IMHO the real-estate bubble is of astronomical proportions. There have not only been cranes everywhere for the past 7 years or so, but the prices of housing have climbed and climbed much faster than wages. College grads can hardly afford to live in the cities they work in, and wealthy folk often own several apartments, but don't rent them all. Driving in Shanghai, you can see a lot of dark apartments at night. I was in Beihai, and toured an apartment site that was basically being built in a field. Many new complexes have very low occupancy rates. I've had a sense that this was building for a while, however, there are three things that I found different this time: 1) People were complaining about it. Friends and taxi drivers were complaining about the outrageous cost of housing and other goods. 2) There were phone numbers everywhere in windows and on walls like graffitti advertising to sell new apartments. Tons of phone numbers everwhere. 3) There is a very large number of outfits, little store fronts that are filled with a handful of people, some blueprints, and computers. They all sell property, much of which that has not been completed. There were tons of these little shops. I didn't see nearly so many of these a couple of years before. My hypothesis is that local governments keep lending for building because they get kickbacks, and because the construction increases GDP. Of course, they haven't done this by borrowing, but by speculation. When China moves, they all move. It's just a way things go there. That said, I don't understand China enough to think I can call the timing on this correction, or even know what it will look like. (I am guessing that the one-party system won't survive). I do know that what goes up must come down, and real estate in China has climbed sky high. I won't short China, but there is no way that I would invest there either.
The problem is any shift in Chinese attitudes will be passing through the filter of the Chinese state, so any attempts to think of it in a fully Western way is going to be peril-fraught.
The best money I've ever made, and the most comfort I've ever had, was "betting against the USA." In December 2004 I took my retirement fund out of bonds and threw it all at emerging markets funds, FOREX funds and every other aggregate measure I could find that basically said "foreign economies are going to grow faster than the US economy." It was partly luck (my knowledge of the world is imperfect) and partly skill (my knowledge of geopolitic is greater than my knowledge of individual companies' performance) and it paid off about 70% over three years. In September 2007 I took my retirement funds out of emerging markets and forex because I no longer felt that anyone could predict the general direction of the market; the research I had been doing predicted the collapse of the housing bubble but not much else. I responded by putting my money in a ratcheting index fund, so when the S&P dropped a month later I didn't lose a dime. It's still there. It's safe to say that I'm much more interested in "not losing money" than I am in "making money" which I recognize as an excessively-conservative policy for a 37-year-old. However, I just don't trust any system in which public opinion trumps data.

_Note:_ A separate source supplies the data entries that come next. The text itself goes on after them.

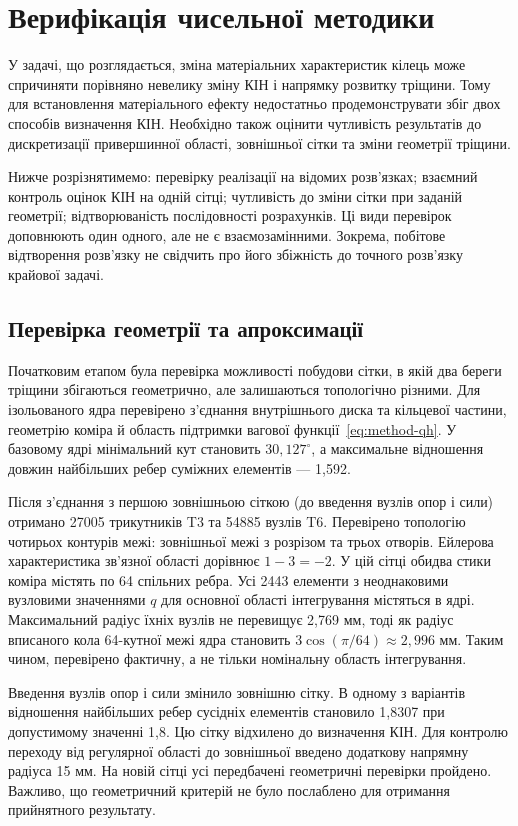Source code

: \chapter{Верифікація чисельної методики}
\label{ch:verification}

У задачі, що розглядається, зміна матеріальних характеристик кілець може спричиняти порівняно невелику зміну КІН і напрямку розвитку тріщини. Тому для встановлення матеріального ефекту недостатньо продемонструвати збіг двох способів визначення КІН. Необхідно також оцінити чутливість результатів до дискретизації привершинної області, зовнішньої сітки та зміни геометрії тріщини.

Нижче розрізнятимемо: перевірку реалізації на відомих розв'язках; взаємний контроль оцінок КІН на одній сітці; чутливість до зміни сітки при заданій геометрії; відтворюваність послідовності розрахунків. Ці види перевірок доповнюють один одного, але не є взаємозамінними. Зокрема, побітове відтворення розв'язку не свідчить про його збіжність до точного розв'язку крайової задачі.

\section{Перевірка геометрії та апроксимації}
\label{sec:ver-mesh}

Початковим етапом була перевірка можливості побудови сітки, в якій два береги тріщини збігаються геометрично, але залишаються топологічно різними. Для ізольованого ядра перевірено з'єднання внутрішнього диска та кільцевої частини, геометрію коміра й область підтримки вагової функції~\eqref{eq:method-qh}. У базовому ядрі мінімальний кут становить $30{,}127^\circ$, а максимальне відношення довжин найбільших ребер суміжних елементів --- 1,592.

Після з'єднання з першою зовнішньою сіткою (до введення вузлів опор і сили) отримано 27005 трикутників T3 та 54885 вузлів T6. Перевірено топологію чотирьох контурів межі: зовнішньої межі з розрізом та трьох отворів. Ейлерова характеристика зв'язної області дорівнює $1-3=-2$. У цій сітці обидва стики коміра містять по 64 спільних ребра. Усі 2443 елементи з неоднаковими вузловими значеннями $q$ для основної області інтегрування містяться в ядрі. Максимальний радіус їхніх вузлів не перевищує 2,769 мм, тоді як радіус вписаного кола 64-кутної межі ядра становить $3\cos(\pi/64)\approx2{,}996$ мм. Таким чином, перевірено фактичну, а не тільки номінальну область інтегрування.

Введення вузлів опор і сили змінило зовнішню сітку. В одному з варіантів відношення найбільших ребер сусідніх елементів становило 1,8307 при допустимому значенні 1,8. Цю сітку відхилено до визначення КІН. Для контролю переходу від регулярної області до зовнішньої введено додаткову напрямну радіуса 15 мм. На новій сітці усі передбачені геометричні перевірки пройдено. Важливо, що геометричний критерій не було послаблено для отримання прийнятного результату.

I do enjoy making small investments like my aforementioned short on gold -but even that was only 1k which is really just a way to put my money where my mouth is. I suspect I'll make a similar bet on china, but we'll see. Most of my non-401k assets are still sitting in interest bearing accounts, but I've been nervous to actually invest them - it's hard to gauge which way the market is right now.
Now I want to build a chicken tractor that has very slow solar powered wheels. It would be fantastic if you could program it to drive, back and forth, back and forth, over a large stretch of lawn. Maybe moving a couple of feet per day.